According to data from the Pew Reserach center, 25% of Philadelphia's Latinos were born outside the United States - while the remaining 76.1% would correspond to second- or third-generation Latinos, heritage speakers, each with its own particular dialect. The majority of the community is Puerto Rican (51%) followed by Mexican (21%) and Dominican (6%).
"We are trying to attract this group to our classrooms," explains Aladarondo, convinced that the heritage speakers have a clear advantage when it comes to finding work in a Justice or Health system where bilingual workers are needed. In the fall, for example, the faculty will offer a specific Spanish course for criminal justice, focused on jobs in the area of police and justice, where the demand for Spanish continues to grow.

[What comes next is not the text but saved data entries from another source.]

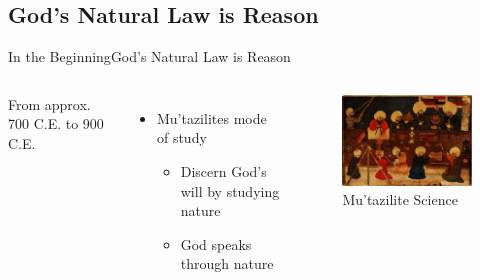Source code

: \subsection{God's Natural Law is Reason}
\begin{frame}{In the Beginning}{God's Natural Law is Reason}
	\begin{columns}[c]
			From approx. 700 C.E. to 900 C.E.\\
			\begin{itemize}
				\item Mu'tazilites mode of study
					\begin{itemize}
						\item Discern God's will by studying nature
						\item God speaks through nature
					\end{itemize}
			\end{itemize}
			\begin{figure}
				\centering
				\includegraphics[width=\textwidth]{images/mutazilite_science}
				\caption{Mu'tazilite Science}
			\end{figure}
	\end{columns}
\end{frame}

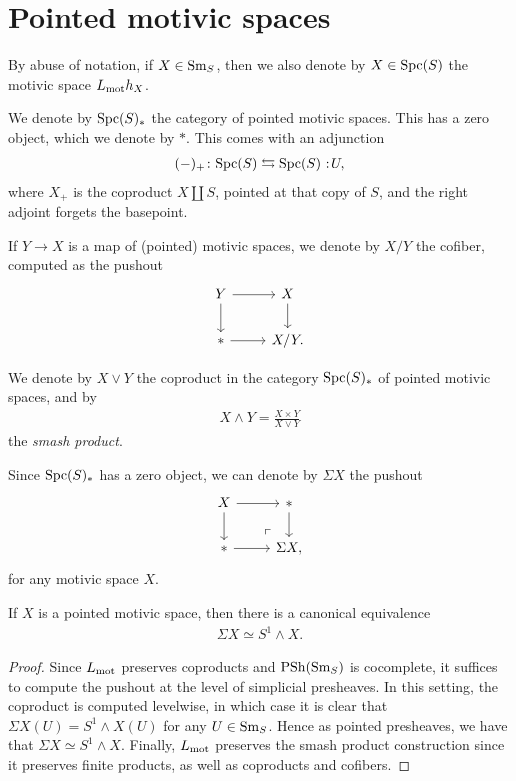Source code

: \documentclass[11pt]{amsart}
\let\smashprod\wedge
\begin{document}
\section{Pointed motivic spaces}

\begin{notation} By abuse of notation, if $X \in \mathrm{Sm}_S$, then we also denote by $X \in \mathrm{Spc}(S)$ the motivic space $L_{\mathrm{mot}} h_X$.
\end{notation}

\begin{notation} We denote by $\mathrm{Spc}(S)_\ast$ the category of pointed motivic spaces. This has a zero object, which we denote by $\ast$. This comes with an adjunction
\begin{align*}
    (-)_+ \colon \Spc(S) \leftrightarrows \Spc(S) \noloc U,
\end{align*}
where $X_+$ is the coproduct $X \amalg S$, pointed at that copy of $S$, and the right adjoint forgets the basepoint.
\end{notation}

\begin{notation} If $Y \to X$ is a map of (pointed) motivic spaces, we denote by $X/Y$ the cofiber, computed as the pushout
\[\begin{tikzcd}
    Y\rar\dar & X\dar\\
    \ast\rar & X/Y.
\end{tikzcd} \]
\end{notation}

We denote by $X \vee Y$ the coproduct in the category $\mathrm{Spc}(S)_\ast$ of pointed motivic spaces, and by
\begin{align*}
    X \smashprod Y = \frac{X \times Y}{X \vee Y}
\end{align*}
the \textit{smash product}.

\begin{notation} Since $\mathrm{Spc}(S)_\ast$ has a zero object, we can denote by $\Sigma X$ the pushout
\[\begin{tikzcd}
    X\rar\dar & \ast\dar\\
    \ast\rar & \Sigma X\po,
\end{tikzcd} \]
for any motivic space $X$.
\end{notation}

\begin{proposition} If $X$ is a pointed motivic space, then there is a canonical equivalence
\begin{align*}
    \Sigma X \simeq S^1 \smashprod X.
\end{align*}
\end{proposition}
\begin{proof} Since $L_{\mathrm{mot}}$ preserves coproducts and $\mathrm{PSh}(\mathrm{Sm}_S)$ is cocomplete, it suffices to compute the pushout at the level of simplicial presheaves. In this setting, the coproduct is computed levelwise, in which case it is clear that $\Sigma X(U) = S^1 \smashprod X(U)$ for any $U \in \mathrm{Sm}_S$. Hence as pointed presheaves, we have that $\Sigma X \simeq S^1 \smashprod  X$. Finally, $L_{\mathrm{mot}}$ preserves the smash product construction since it preserves finite products, as well as coproducts and cofibers.
\end{proof}
%
\end{document}
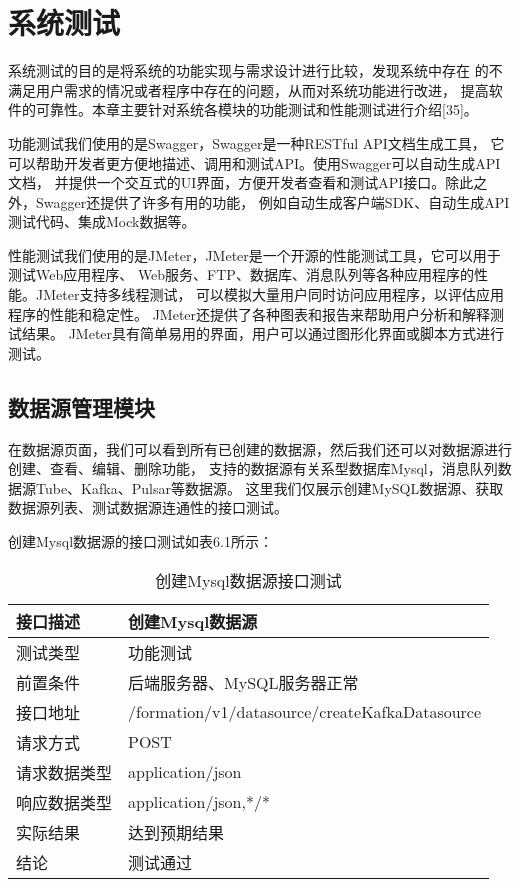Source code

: 
\chapter{系统测试}

系统测试的目的是将系统的功能实现与需求设计进行比较，发现系统中存在
的不满足用户需求的情况或者程序中存在的问题，从而对系统功能进行改进，
提高软件的可靠性。本章主要针对系统各模块的功能测试和性能测试进行介绍[35]。

功能测试我们使用的是Swagger，Swagger是一种RESTful API文档生成工具，
它可以帮助开发者更方便地描述、调用和测试API。使用Swagger可以自动生成API文档，
并提供一个交互式的UI界面，方便开发者查看和测试API接口。除此之外，Swagger还提供了许多有用的功能，
例如自动生成客户端SDK、自动生成API测试代码、集成Mock数据等。

性能测试我们使用的是JMeter，JMeter是一个开源的性能测试工具，它可以用于测试Web应用程序、
Web服务、FTP、数据库、消息队列等各种应用程序的性能。JMeter支持多线程测试，
可以模拟大量用户同时访问应用程序，以评估应用程序的性能和稳定性。
JMeter还提供了各种图表和报告来帮助用户分析和解释测试结果。
JMeter具有简单易用的界面，用户可以通过图形化界面或脚本方式进行测试。

\section{数据源管理模块}

在数据源页面，我们可以看到所有已创建的数据源，然后我们还可以对数据源进行创建、查看、编辑、删除功能，
支持的数据源有关系型数据库Mysql，消息队列数据源Tube、Kafka、Pulsar等数据源。
这里我们仅展示创建MySQL数据源、获取数据源列表、测试数据源连通性的接口测试。

创建Mysql数据源的接口测试如表6.1所示：

\begin{table}[h]
  \centering
  \caption{创建Mysql数据源接口测试}
  \label{tab:exampletable}
  \begin{tabular}{ll}
    \toprule
    接口描述         & 创建Mysql数据源          \\
    \midrule
    测试类型         & 功能测试         \\
    前置条件         & 后端服务器、MySQL服务器正常         \\
    接口地址       & /formation/v1/datasource/createKafkaDatasource         \\
    请求方式         & POST      \\
    请求数据类型         & application/json     \\
    响应数据类型         & application/json,*/*           \\
    实际结果         & 达到预期结果           \\
    结论            & 测试通过           \\
    \bottomrule
  \end{tabular}
\end{table}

However, Latinos represent no more than 25% of Temple Hispanic students. According to Aldarondo, one way to attract Hispanics to the University is to encourage the presence of Latino writers living in the United States, such as Junot Diaz, who writes in Spanglish. "It is a particular literature here, written in two languages and taught in both languages. In addition, it speaks of the cultural confrontation that these students have, so they can identify and be inspired by it," he says.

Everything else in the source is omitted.